§ **Saved data entries**
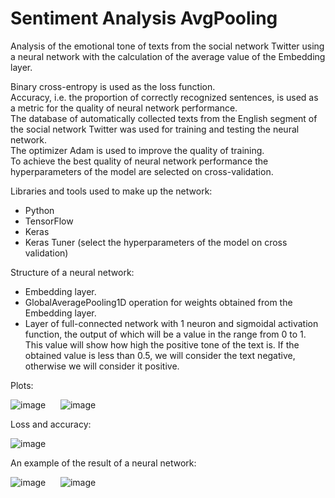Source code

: # Sentiment Analysis AvgPooling

Analysis of the emotional tone of texts from the social network Twitter using a neural network with the calculation of the average value of the Embedding layer.

Binary cross-entropy is used as the loss function.<br>
Accuracy, i.e. the proportion of correctly recognized sentences, is used as a metric for the quality of neural network performance.<br>
The database of automatically collected texts from the English segment of the social network Twitter was used for training and testing the neural network.<br>
The optimizer Adam is used to improve the quality of training.<br> 
To achieve the best quality of neural network performance the hyperparameters of the model are selected on cross-validation.

<p>Libraries and tools used to make up the network:</p>

<ul>
	<li>Python</li>
  	<li>TensorFlow</li>
  	<li>Keras</li>
  	<li>Keras Tuner (select the hyperparameters of the model on cross validation)</li>
</ul>

Structure of a neural network:<br>
<ul>
	<li>Embedding layer.</li>
  	<li>GlobalAveragePooling1D operation for weights obtained from the Embedding layer.</li>
  	<li>Layer of full-connected network with 1 neuron and sigmoidal activation function, the output of which will be a value in the range from 0 to 1. This value will show how high the positive tone of the text is. If the obtained value is less than 0.5, we will consider the text negative, otherwise we will consider it positive.</li>
</ul>

Plots:

![image](https://user-images.githubusercontent.com/54866075/126513310-c13e72a8-cc18-447a-821c-9151cb6569f0.png)      ![image](https://user-images.githubusercontent.com/54866075/126513376-ecbd2660-c5f6-4125-a3eb-8b1a3f02986d.png)

Loss and accuracy:<br>

![image](https://user-images.githubusercontent.com/54866075/126513807-001a5d0f-2032-4174-926b-b199dfc7090e.png)

An example of the result of a neural network:

![image](https://user-images.githubusercontent.com/54866075/126514154-f9629967-3066-44a2-a4b2-e37b5a2d9811.png)      ![image](https://user-images.githubusercontent.com/54866075/126514186-d424cba3-2350-42c1-aaec-76cc59a72bb4.png)
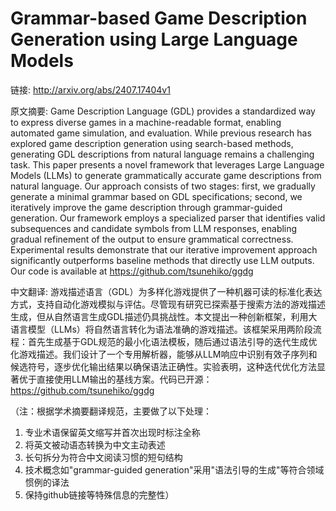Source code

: # Grammar-based Game Description Generation using Large Language Models

链接: http://arxiv.org/abs/2407.17404v1

原文摘要:
Game Description Language (GDL) provides a standardized way to express
diverse games in a machine-readable format, enabling automated game simulation,
and evaluation. While previous research has explored game description
generation using search-based methods, generating GDL descriptions from natural
language remains a challenging task. This paper presents a novel framework that
leverages Large Language Models (LLMs) to generate grammatically accurate game
descriptions from natural language. Our approach consists of two stages: first,
we gradually generate a minimal grammar based on GDL specifications; second, we
iteratively improve the game description through grammar-guided generation. Our
framework employs a specialized parser that identifies valid subsequences and
candidate symbols from LLM responses, enabling gradual refinement of the output
to ensure grammatical correctness. Experimental results demonstrate that our
iterative improvement approach significantly outperforms baseline methods that
directly use LLM outputs. Our code is available at
https://github.com/tsunehiko/ggdg

中文翻译:
游戏描述语言（GDL）为多样化游戏提供了一种机器可读的标准化表达方式，支持自动化游戏模拟与评估。尽管现有研究已探索基于搜索方法的游戏描述生成，但从自然语言生成GDL描述仍具挑战性。本文提出一种创新框架，利用大语言模型（LLMs）将自然语言转化为语法准确的游戏描述。该框架采用两阶段流程：首先生成基于GDL规范的最小化语法模板，随后通过语法引导的迭代生成优化游戏描述。我们设计了一个专用解析器，能够从LLM响应中识别有效子序列和候选符号，逐步优化输出结果以确保语法正确性。实验表明，这种迭代优化方法显著优于直接使用LLM输出的基线方案。代码已开源：https://github.com/tsunehiko/ggdg

（注：根据学术摘要翻译规范，主要做了以下处理：
1. 专业术语保留英文缩写并首次出现时标注全称
2. 将英文被动语态转换为中文主动表述
3. 长句拆分为符合中文阅读习惯的短句结构
4. 技术概念如"grammar-guided generation"采用"语法引导的生成"等符合领域惯例的译法
5. 保持github链接等特殊信息的完整性）
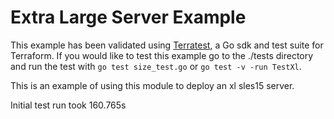 # Extra Large Server Example

This example has been validated using [Terratest](https://terratest.gruntwork.io/), a Go sdk and test suite for Terraform.
If you would like to test this example go to the ./tests directory and run the test with `go test size_test.go` or `go test -v -run TestXl`.

This is an example of using this module to deploy an xl sles15 server.

Initial test run took 160.765s
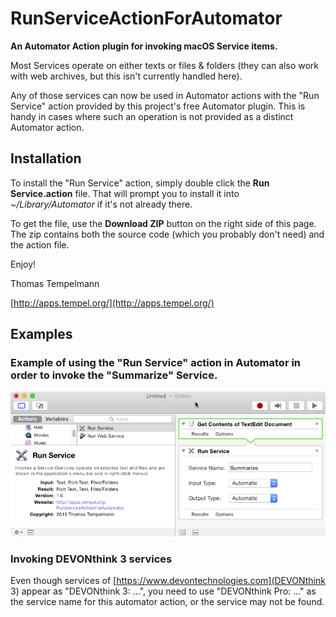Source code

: # RunServiceActionForAutomator

**An Automator Action plugin for invoking macOS Service items.**

Most Services operate on either texts or files & folders (they can also work with web archives, but this isn't currently handled here).

Any of those services can now be used in Automator actions with the "Run Service" action provided by this project's free Automator plugin. This is handy in cases where such an operation is not provided as a distinct Automator action.

## Installation

To install the "Run Service" action, simply double click the **Run Service.action** file. That will prompt you to install it into *~/Library/Automator* if it's not already there.

To get the file, use the **Download ZIP** button on the right side of this page. The zip contains both the source code (which you probably don't need) and the action file.

Enjoy!

Thomas Tempelmann

[http://apps.tempel.org/](http://apps.tempel.org/)

## Examples

### Example of using the "Run Service" action in Automator in order to invoke the "Summarize" Service.

![Run Service](Docs/RunService2.png "Example of using the 'Run Service' action")

### Invoking DEVONthink 3 services

Even though services of [https://www.devontechnologies.com](DEVONthink 3) appear as "DEVONthink 3: …", you need to use "DEVONthink Pro: …" as the service name for this automator action, or the service may not be found.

§ **TRY IT**
What you return should be the entries from above, unchanged and without their images.

§ **YOUR SOLUTION**
Source code

: # Sentiment Analysis AvgPooling

Analysis of the emotional tone of texts from the social network Twitter using a neural network with the calculation of the average value of the Embedding layer.

Binary cross-entropy is used as the loss function.<br>
Accuracy, i.e. the proportion of correctly recognized sentences, is used as a metric for the quality of neural network performance.<br>
The database of automatically collected texts from the English segment of the social network Twitter was used for training and testing the neural network.<br>
The optimizer Adam is used to improve the quality of training.<br> 
To achieve the best quality of neural network performance the hyperparameters of the model are selected on cross-validation.

<p>Libraries and tools used to make up the network:</p>

<ul>
	<li>Python</li>
  	<li>TensorFlow</li>
  	<li>Keras</li>
  	<li>Keras Tuner (select the hyperparameters of the model on cross validation)</li>
</ul>

Structure of a neural network:<br>
<ul>
	<li>Embedding layer.</li>
  	<li>GlobalAveragePooling1D operation for weights obtained from the Embedding layer.</li>
  	<li>Layer of full-connected network with 1 neuron and sigmoidal activation function, the output of which will be a value in the range from 0 to 1. This value will show how high the positive tone of the text is. If the obtained value is less than 0.5, we will consider the text negative, otherwise we will consider it positive.</li>
</ul>

Plots:

![image](https://user-images.githubusercontent.com/54866075/126513310-c13e72a8-cc18-447a-821c-9151cb6569f0.png)      ![image](https://user-images.githubusercontent.com/54866075/126513376-ecbd2660-c5f6-4125-a3eb-8b1a3f02986d.png)

Loss and accuracy:<br>

![image](https://user-images.githubusercontent.com/54866075/126513807-001a5d0f-2032-4174-926b-b199dfc7090e.png)

An example of the result of a neural network:

![image](https://user-images.githubusercontent.com/54866075/126514154-f9629967-3066-44a2-a4b2-e37b5a2d9811.png)      ![image](https://user-images.githubusercontent.com/54866075/126514186-d424cba3-2350-42c1-aaec-76cc59a72bb4.png)
Source code

: # Grammar-based Game Description Generation using Large Language Models

链接: http://arxiv.org/abs/2407.17404v1

原文摘要:
Game Description Language (GDL) provides a standardized way to express
diverse games in a machine-readable format, enabling automated game simulation,
and evaluation. While previous research has explored game description
generation using search-based methods, generating GDL descriptions from natural
language remains a challenging task. This paper presents a novel framework that
leverages Large Language Models (LLMs) to generate grammatically accurate game
descriptions from natural language. Our approach consists of two stages: first,
we gradually generate a minimal grammar based on GDL specifications; second, we
iteratively improve the game description through grammar-guided generation. Our
framework employs a specialized parser that identifies valid subsequences and
candidate symbols from LLM responses, enabling gradual refinement of the output
to ensure grammatical correctness. Experimental results demonstrate that our
iterative improvement approach significantly outperforms baseline methods that
directly use LLM outputs. Our code is available at
https://github.com/tsunehiko/ggdg

中文翻译:
游戏描述语言（GDL）为多样化游戏提供了一种机器可读的标准化表达方式，支持自动化游戏模拟与评估。尽管现有研究已探索基于搜索方法的游戏描述生成，但从自然语言生成GDL描述仍具挑战性。本文提出一种创新框架，利用大语言模型（LLMs）将自然语言转化为语法准确的游戏描述。该框架采用两阶段流程：首先生成基于GDL规范的最小化语法模板，随后通过语法引导的迭代生成优化游戏描述。我们设计了一个专用解析器，能够从LLM响应中识别有效子序列和候选符号，逐步优化输出结果以确保语法正确性。实验表明，这种迭代优化方法显著优于直接使用LLM输出的基线方案。代码已开源：https://github.com/tsunehiko/ggdg

（注：根据学术摘要翻译规范，主要做了以下处理：
1. 专业术语保留英文缩写并首次出现时标注全称
2. 将英文被动语态转换为中文主动表述
3. 长句拆分为符合中文阅读习惯的短句结构
4. 技术概念如"grammar-guided generation"采用"语法引导的生成"等符合领域惯例的译法
5. 保持github链接等特殊信息的完整性）
 # Extra Large Server Example

This example has been validated using [Terratest](https://terratest.gruntwork.io/), a Go sdk and test suite for Terraform.
If you would like to test this example go to the ./tests directory and run the test with `go test size_test.go` or `go test -v -run TestXl`.

This is an example of using this module to deploy an xl sles15 server.

Initial test run took 160.765s
Source code

: # RunServiceActionForAutomator

**An Automator Action plugin for invoking macOS Service items.**

Most Services operate on either texts or files & folders (they can also work with web archives, but this isn't currently handled here).

Any of those services can now be used in Automator actions with the "Run Service" action provided by this project's free Automator plugin. This is handy in cases where such an operation is not provided as a distinct Automator action.

## Installation

To install the "Run Service" action, simply double click the **Run Service.action** file. That will prompt you to install it into *~/Library/Automator* if it's not already there.

To get the file, use the **Download ZIP** button on the right side of this page. The zip contains both the source code (which you probably don't need) and the action file.

Enjoy!

Thomas Tempelmann

[http://apps.tempel.org/](http://apps.tempel.org/)

## Examples

### Example of using the "Run Service" action in Automator in order to invoke the "Summarize" Service.

![Run Service](Docs/RunService2.png "Example of using the 'Run Service' action")

### Invoking DEVONthink 3 services

Even though services of [https://www.devontechnologies.com](DEVONthink 3) appear as "DEVONthink 3: …", you need to use "DEVONthink Pro: …" as the service name for this automator action, or the service may not be found.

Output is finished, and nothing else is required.